::: Data for processing
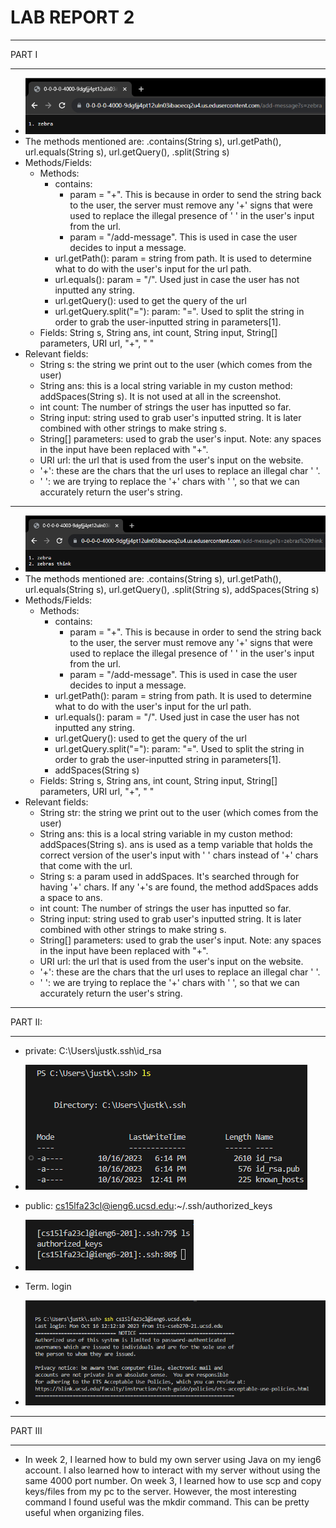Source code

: # **LAB REPORT 2**
***

PART I

***

   * ![Image](add-message1.png)
   * The methods mentioned are: .contains(String s), url.getPath(), url.equals(String s), url.getQuery(), .split(String s)
   * Methods/Fields:
       * Methods:
          * contains:
              * param = "+". This is because in order to send the string back to the user, the server must remove any '+' signs that were used to replace the illegal presence of ' ' in the user's input from the url.
              * param = "/add-message". This is used in case the user decides to input a message.
          * url.getPath(): param = string from path. It is used to determine what to do with the user's input for the url path.
          * url.equals(): param = "/". Used just in case the user has not inputted any string.
          * url.getQuery(): used to get the query of the url
          * url.getQuery.split("="): param: "=". Used to split the string in order to grab the user-inputted string in parameters[1].
      * Fields: String s, String ans, int count, String input, String[] parameters, URI url, "+", " "
   * Relevant fields:
      * String s: the string we print out to the user (which comes from the user)
      * String ans: this is a local string variable in my custon method: addSpaces(String s). It is not used at all in the screenshot.
      * int count: The number of strings the user has inputted so far.
      * String input: string used to grab user's inputted string. It is later combined with other strings to make string s.
      * String[] parameters: used to grab the user's input. Note: any spaces in the input have been replaced with "+".
      * URI url: the url that is used from the user's input on the website.
      * '+': these are the chars that the url uses to replace an illegal char ' '.
      * ' ': we are trying to replace the '+' chars with ' ', so that we can accurately return the user's string.

***

   * ![Image](add-message2.png)
   * The methods mentioned are: .contains(String s), url.getPath(), url.equals(String s), url.getQuery(), .split(String s), addSpaces(String s)
   * Methods/Fields:
       * Methods:
          * contains:
              * param = "+". This is because in order to send the string back to the user, the server must remove any '+' signs that were used to replace the illegal presence of ' ' in the user's input from the url.
              * param = "/add-message". This is used in case the user decides to input a message.
          * url.getPath(): param = string from path. It is used to determine what to do with the user's input for the url path.
          * url.equals(): param = "/". Used just in case the user has not inputted any string.
          * url.getQuery(): used to get the query of the url
          * url.getQuery.split("="): param: "=". Used to split the string in order to grab the user-inputted string in parameters[1].
          * addSpaces(String s)
      * Fields: String s, String ans, int count, String input, String[] parameters, URI url, "+", " "
   * Relevant fields:
      * String str: the string we print out to the user (which comes from the user)
      * String ans: this is a local string variable in my custon method: addSpaces(String s). ans is used as a temp variable that holds the correct version of the user's input with ' ' chars instead of '+' chars that come with the url.
      * String s: a param used in addSpaces. It's searched through for having '+' chars. If any '+'s are found, the method addSpaces adds a space to ans.
      * int count: The number of strings the user has inputted so far.
      * String input: string used to grab user's inputted string. It is later combined with other strings to make string s.
      * String[] parameters: used to grab the user's input. Note: any spaces in the input have been replaced with "+".
      * URI url: the url that is used from the user's input on the website.
      * '+': these are the chars that the url uses to replace an illegal char ' '.
      * ' ': we are trying to replace the '+' chars with ' ', so that we can accurately return the user's string.

***

PART II:

***

  * private: C:\Users\justk\.ssh\id_rsa
  * ![Image](private_key.png)

  * public: cs15lfa23cl@ieng6.ucsd.edu:~/.ssh/authorized_keys
  * ![Image](public_key.png)

  * Term. login
  * ![Image](no_pass.png)

***

PART III

***

  * In week 2, I learned how to buld my own server using Java on my ieng6 account. I also learned how to interact with my server without using the same 4000 port number. On week 3, I learned how to use scp and copy keys/files from my pc to the server. However, the most interesting command I found useful was the mkdir command. This can be pretty useful when organizing files.

    
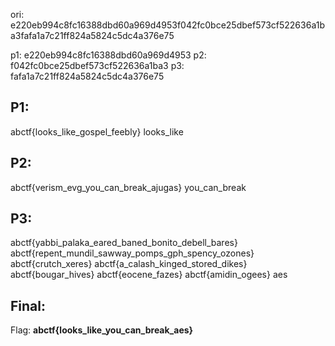 ori: e220eb994c8fc16388dbd60a969d4953f042fc0bce25dbef573cf522636a1ba3fafa1a7c21ff824a5824c5dc4a376e75

p1: e220eb994c8fc16388dbd60a969d4953
p2: f042fc0bce25dbef573cf522636a1ba3
p3: fafa1a7c21ff824a5824c5dc4a376e75

P1:
---
abctf{looks_like_gospel_feebly}
looks_like

P2:
----
abctf{verism_evg_you_can_break_ajugas}
you_can_break

P3:
----
abctf{yabbi_palaka_eared_baned_bonito_debell_bares}
abctf{repent_mundil_sawway_pomps_gph_spency_ozones}
abctf{crutch_xeres}
abctf{a_calash_kinged_stored_dikes}
abctf{bougar_hives}
abctf{eocene_fazes}
abctf{amidin_ogees}
aes

Final:
-----
Flag: **abctf{looks_like_you_can_break_aes}**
::::::
## What you have to do
All of the records should be set down exactly, minus the pictures they hold.

## Answer for this exercise
Source code

: # **LAB REPORT 2**
***

PART I

***

   * ![Image](add-message1.png)
   * The methods mentioned are: .contains(String s), url.getPath(), url.equals(String s), url.getQuery(), .split(String s)
   * Methods/Fields:
       * Methods:
          * contains:
              * param = "+". This is because in order to send the string back to the user, the server must remove any '+' signs that were used to replace the illegal presence of ' ' in the user's input from the url.
              * param = "/add-message". This is used in case the user decides to input a message.
          * url.getPath(): param = string from path. It is used to determine what to do with the user's input for the url path.
          * url.equals(): param = "/". Used just in case the user has not inputted any string.
          * url.getQuery(): used to get the query of the url
          * url.getQuery.split("="): param: "=". Used to split the string in order to grab the user-inputted string in parameters[1].
      * Fields: String s, String ans, int count, String input, String[] parameters, URI url, "+", " "
   * Relevant fields:
      * String s: the string we print out to the user (which comes from the user)
      * String ans: this is a local string variable in my custon method: addSpaces(String s). It is not used at all in the screenshot.
      * int count: The number of strings the user has inputted so far.
      * String input: string used to grab user's inputted string. It is later combined with other strings to make string s.
      * String[] parameters: used to grab the user's input. Note: any spaces in the input have been replaced with "+".
      * URI url: the url that is used from the user's input on the website.
      * '+': these are the chars that the url uses to replace an illegal char ' '.
      * ' ': we are trying to replace the '+' chars with ' ', so that we can accurately return the user's string.

***

   * ![Image](add-message2.png)
   * The methods mentioned are: .contains(String s), url.getPath(), url.equals(String s), url.getQuery(), .split(String s), addSpaces(String s)
   * Methods/Fields:
       * Methods:
          * contains:
              * param = "+". This is because in order to send the string back to the user, the server must remove any '+' signs that were used to replace the illegal presence of ' ' in the user's input from the url.
              * param = "/add-message". This is used in case the user decides to input a message.
          * url.getPath(): param = string from path. It is used to determine what to do with the user's input for the url path.
          * url.equals(): param = "/". Used just in case the user has not inputted any string.
          * url.getQuery(): used to get the query of the url
          * url.getQuery.split("="): param: "=". Used to split the string in order to grab the user-inputted string in parameters[1].
          * addSpaces(String s)
      * Fields: String s, String ans, int count, String input, String[] parameters, URI url, "+", " "
   * Relevant fields:
      * String str: the string we print out to the user (which comes from the user)
      * String ans: this is a local string variable in my custon method: addSpaces(String s). ans is used as a temp variable that holds the correct version of the user's input with ' ' chars instead of '+' chars that come with the url.
      * String s: a param used in addSpaces. It's searched through for having '+' chars. If any '+'s are found, the method addSpaces adds a space to ans.
      * int count: The number of strings the user has inputted so far.
      * String input: string used to grab user's inputted string. It is later combined with other strings to make string s.
      * String[] parameters: used to grab the user's input. Note: any spaces in the input have been replaced with "+".
      * URI url: the url that is used from the user's input on the website.
      * '+': these are the chars that the url uses to replace an illegal char ' '.
      * ' ': we are trying to replace the '+' chars with ' ', so that we can accurately return the user's string.

***

PART II:

***

  * private: C:\Users\justk\.ssh\id_rsa
  * ![Image](private_key.png)

  * public: cs15lfa23cl@ieng6.ucsd.edu:~/.ssh/authorized_keys
  * ![Image](public_key.png)

  * Term. login
  * ![Image](no_pass.png)

***

PART III

***

  * In week 2, I learned how to buld my own server using Java on my ieng6 account. I also learned how to interact with my server without using the same 4000 port number. On week 3, I learned how to use scp and copy keys/files from my pc to the server. However, the most interesting command I found useful was the mkdir command. This can be pretty useful when organizing files.

    
 ori: e220eb994c8fc16388dbd60a969d4953f042fc0bce25dbef573cf522636a1ba3fafa1a7c21ff824a5824c5dc4a376e75

p1: e220eb994c8fc16388dbd60a969d4953
p2: f042fc0bce25dbef573cf522636a1ba3
p3: fafa1a7c21ff824a5824c5dc4a376e75

P1:
---
abctf{looks_like_gospel_feebly}
looks_like

P2:
----
abctf{verism_evg_you_can_break_ajugas}
you_can_break

P3:
----
abctf{yabbi_palaka_eared_baned_bonito_debell_bares}
abctf{repent_mundil_sawway_pomps_gph_spency_ozones}
abctf{crutch_xeres}
abctf{a_calash_kinged_stored_dikes}
abctf{bougar_hives}
abctf{eocene_fazes}
abctf{amidin_ogees}
aes

Final:
-----
Flag: **abctf{looks_like_you_can_break_aes}**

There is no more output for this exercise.